I want to start this off with saying that I am not trying to attack anyone personally. Please, do not take this to heart. This is not meant to upset anyone. This is more of a personal rant than anything. Do not take any of this personally.
I also want to state that this could potentially be a trigger to someone who is struggling with anything like depression or self-esteem issues.
This is my personal account of fighting with low self-esteem. I’ve fought with this since I was younger. I was always the bigger kid in the class. First, I was the tallest kid in my kindergarten class. Then I was the heaviest kid in the class. I have fought with my weight for years, ever since I was a little kid. In my personal experiences, family can either make it better or worse. There is no in-between. They can mean the best by what they say but the effect their words can have are not foreseen by the person who speaks them. I was asked by a family member if I ever thought about getting surgery for my weight. At the time this was said, I was suffering from depression. When that was said, I wanted to say, “No. I have not thought about the surgery. You know what? I have been thinking about is killing myself because evidently I am not good enough for anyone.” All I actually said was no. I have been losing weight on my own.

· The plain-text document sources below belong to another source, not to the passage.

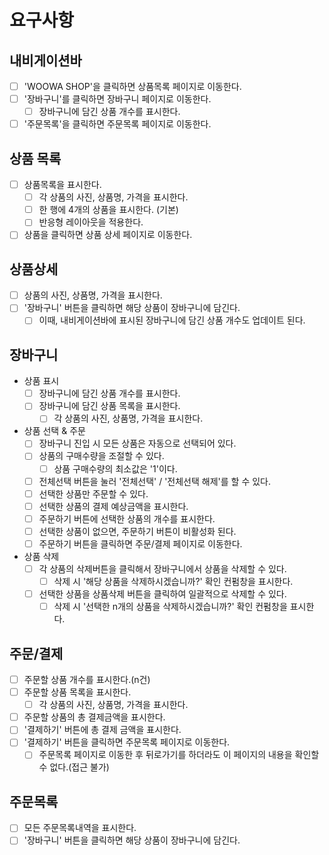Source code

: # 요구사항

## 내비게이션바

- [ ] 'WOOWA SHOP'을 클릭하면 상품목록 페이지로 이동한다.
- [ ] '장바구니'를 클릭하면 장바구니 페이지로 이동한다.
  - [ ] 장바구니에 담긴 상품 개수를 표시한다.
- [ ] '주문목록'을 클릭하면 주문목록 페이지로 이동한다.

## 상품 목록

- [ ] 상품목록을 표시한다.
  - [ ] 각 상품의 사진, 상품명, 가격을 표시한다.
  - [ ] 한 행에 4개의 상품을 표시한다. (기본)
  - [ ] 반응형 레이아웃을 적용한다.
- [ ] 상품을 클릭하면 상품 상세 페이지로 이동한다.

## 상품상세

- [ ] 상품의 사진, 상품명, 가격을 표시한다.
- [ ] '장바구니' 버튼을 클릭하면 해당 상품이 장바구니에 담긴다.
  - [ ] 이때, 내비게이션바에 표시된 장바구니에 담긴 상품 개수도 업데이트 된다.

## 장바구니

- 상품 표시
  - [ ] 장바구니에 담긴 상품 개수를 표시한다.
  - [ ] 장바구니에 담긴 상품 목록을 표시한다.
    - [ ] 각 상품의 사진, 상품명, 가격을 표시한다.
- 상품 선택 & 주문
  - [ ] 장바구니 진입 시 모든 상품은 자동으로 선택되어 있다.
  - [ ] 상품의 구매수량을 조절할 수 있다.
    - [ ] 상품 구매수량의 최소값은 '1'이다.
  - [ ] 전체선택 버튼을 눌러 '전체선택' / '전체선택 해제'를 할 수 있다.
  - [ ] 선택한 상품만 주문할 수 있다.
  - [ ] 선택한 상품의 결제 예상금액을 표시한다.
  - [ ] 주문하기 버튼에 선택한 상품의 개수를 표시한다.
  - [ ] 선택한 상품이 없으면, 주문하기 버튼이 비활성화 된다.
  - [ ] 주문하기 버튼을 클릭하면 주문/결제 페이지로 이동한다.
- 상품 삭제
  - [ ] 각 상품의 삭제버튼을 클릭해서 장바구니에서 상품을 삭제할 수 있다.
    - [ ] 삭제 시 '해당 상품을 삭제하시겠습니까?' 확인 컨펌창을 표시한다.
  - [ ] 선택한 상품을 상품삭제 버튼을 클릭하여 일괄적으로 삭제할 수 있다.
    - [ ] 삭제 시 '선택한 n개의 상품을 삭제하시겠습니까?' 확인 컨펌창을 표시한다.

## 주문/결제

- [ ] 주문할 상품 개수를 표시한다.(n건)
- [ ] 주문할 상품 목록을 표시한다.
  - [ ] 각 상품의 사진, 상품명, 가격을 표시한다.
- [ ] 주문할 상품의 총 결제금액을 표시한다.
- [ ] '결제하기' 버튼에 총 결제 금액을 표시한다.
- [ ] '결제하기' 버튼을 클릭하면 주문목록 페이지로 이동한다.
  - [ ] 주문목록 페이지로 이동한 후 뒤로가기를 하더라도 이 페이지의 내용을 확인할 수 없다.(접근 불가)

## 주문목록

- [ ] 모든 주문목록내역을 표시한다.
- [ ] '장바구니' 버튼을 클릭하면 해당 상품이 장바구니에 담긴다.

Another time, I was all stressed out before my prom. I was worried that I wouldn’t look good in my dress. Then I was worried that my hair wouldn’t turn out right. Then I became worried about my face. From all the stress, I broke out in acne and a giant pimple appeared on my forehead. I tried to squeeze it to make it go away. That just made it worse and more inflamed. I had a family member look at me and say to my face, “Oh, you have a pimple on your forehead.” They were across the room when they said it. Which freaked me out more. Why did you have to point that to my face? I already know it’s there and I’m already freaking out over it. Now with knowing that it can be seen across the room one day before my prom, that makes me even more stressed out.

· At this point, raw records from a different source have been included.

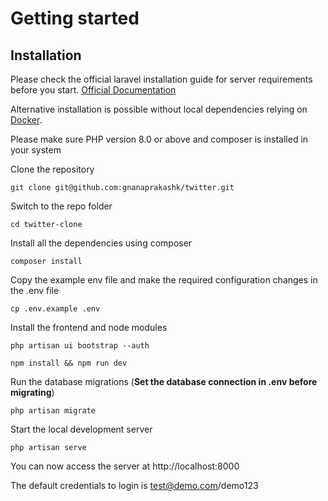 
# Getting started

## Installation

Please check the official laravel installation guide for server requirements before you start. [Official Documentation](https://laravel.com/docs/8.x/installation)

Alternative installation is possible without local dependencies relying on [Docker](#docker). 

Please make sure PHP version 8.0 or above and composer is installed in your system 

Clone the repository

    git clone git@github.com:gnanaprakashk/twitter.git

Switch to the repo folder

    cd twitter-clone

Install all the dependencies using composer

    composer install

Copy the example env file and make the required configuration changes in the .env file

    cp .env.example .env

Install the frontend and node modules

    php artisan ui bootstrap --auth

    npm install && npm run dev
    

Run the database migrations (**Set the database connection in .env before migrating**)

    php artisan migrate

Start the local development server

    php artisan serve

You can now access the server at http://localhost:8000

The default credentials to login is test@demo.com/demo123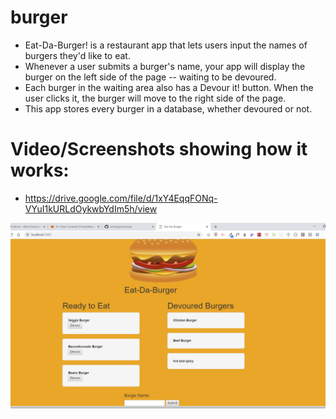 # burger
 - Eat-Da-Burger! is a restaurant app that lets users input the names of burgers they'd like to eat.
 - Whenever a user submits a burger's name, your app will display the burger on the left side of the page -- waiting to be devoured.
 - Each burger in the waiting area also has a Devour it! button. When the user clicks it, the burger will move to the right side of the page.
  - This app stores every burger in a database, whether devoured or not. 
# Video/Screenshots showing how it works:
- https://drive.google.com/file/d/1xY4EqqFONq-VYuI1kURLdOykwbYdIm5h/view 

![](https://github.com/yeshugaire/burger/blob/master/screenshots/Capture.PNG)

I have been working a job in which I am around a lot of grease. I am the dishwasher and I have greasy water splashing up in my face and making my skin greasy, which has caused my skin to break out considerably and it is mainly on my forehead and jaw line. It also doesn’t help that the only places that are open when I get off are fast food places. I was getting my hair dyed to the perfect color I wanted it, and some hair dye got on my face. As the person assisting me was trying to help me get the dye off, they made a comment and I know they were just joking it but still hurt. They were trying to wipe off the dye with alcohol and nail polish remover. They said this ought to dry up your acne. You know what? I know I have acne. I hate that I have acne. I wish that it would just disappear. It virtually disappeared while I was in school and now it’s back.
Please, just think before you speak. I’m used to getting snide comments by other people. It’s not that these comments were extremely hurtful to me. It’s that these comments just made me think, “Really? You just said that? Really?” Just please think before you speak. Open your mind before your mouth. Once again, I am not attacking anyone personally. Please do not take this as me attacking you personally.